### WHAT YOU WILL DO
Check every line below for the string "Defines", and copy the lines that contain it.

Stored data entries
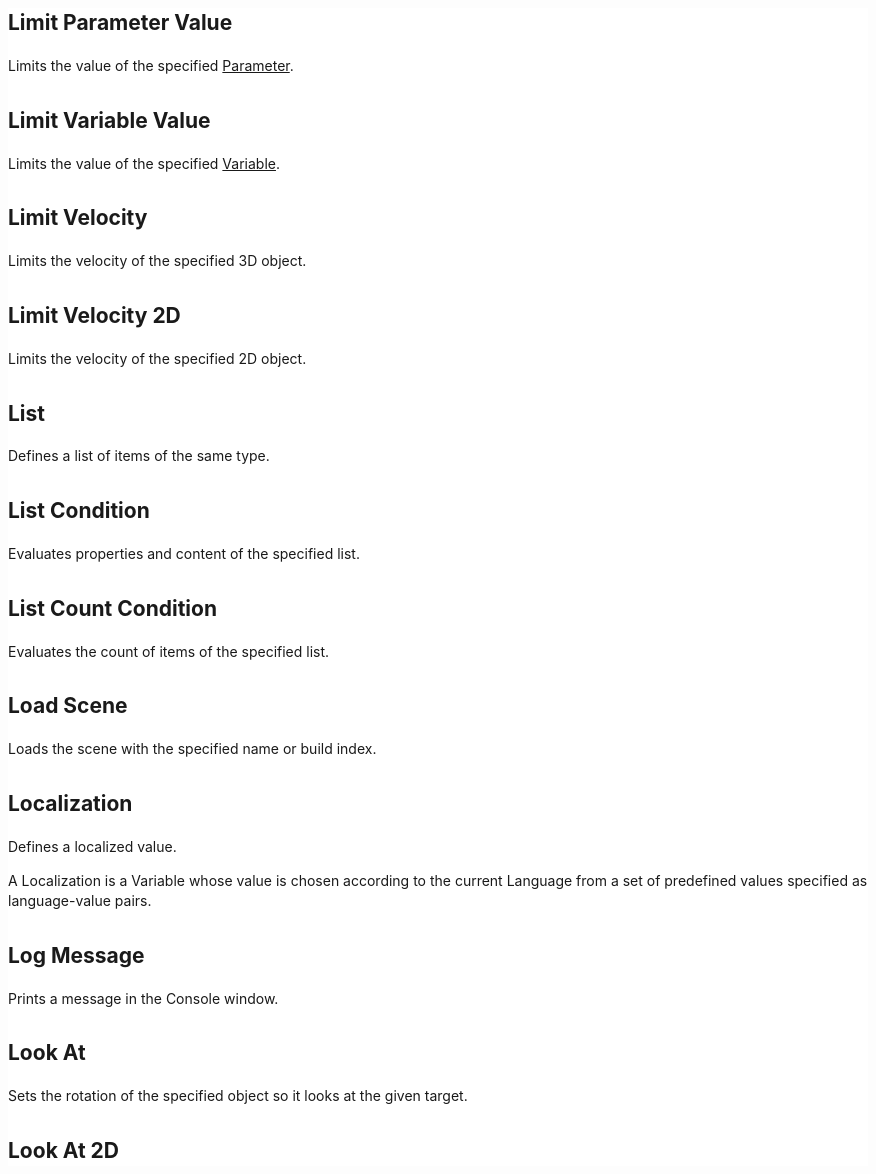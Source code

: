 ## Limit Parameter Value

Limits the value of the specified [Parameter](reference.md#parameter).

## Limit Variable Value

Limits the value of the specified [Variable](reference.md#variable).

## Limit Velocity

Limits the velocity of the specified 3D object.

## Limit Velocity 2D

Limits the velocity of the specified 2D object.

## List

Defines a list of items of the same type.

## List Condition

Evaluates properties and content of the specified list.

## List Count Condition

Evaluates the count of items of the specified list.

## Load Scene

Loads the scene with the specified name or build index.

## Localization

Defines a localized value.

A Localization is a Variable whose value is chosen according to the current Language from a set of predefined values specified as language-value pairs.

## Log Message

Prints a message in the Console window.

## Look At

Sets the rotation of the specified object so it looks at the given target.

## Look At 2D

### RESPONSE BELOW
Defines a list of items of the same type.
Defines a localized value.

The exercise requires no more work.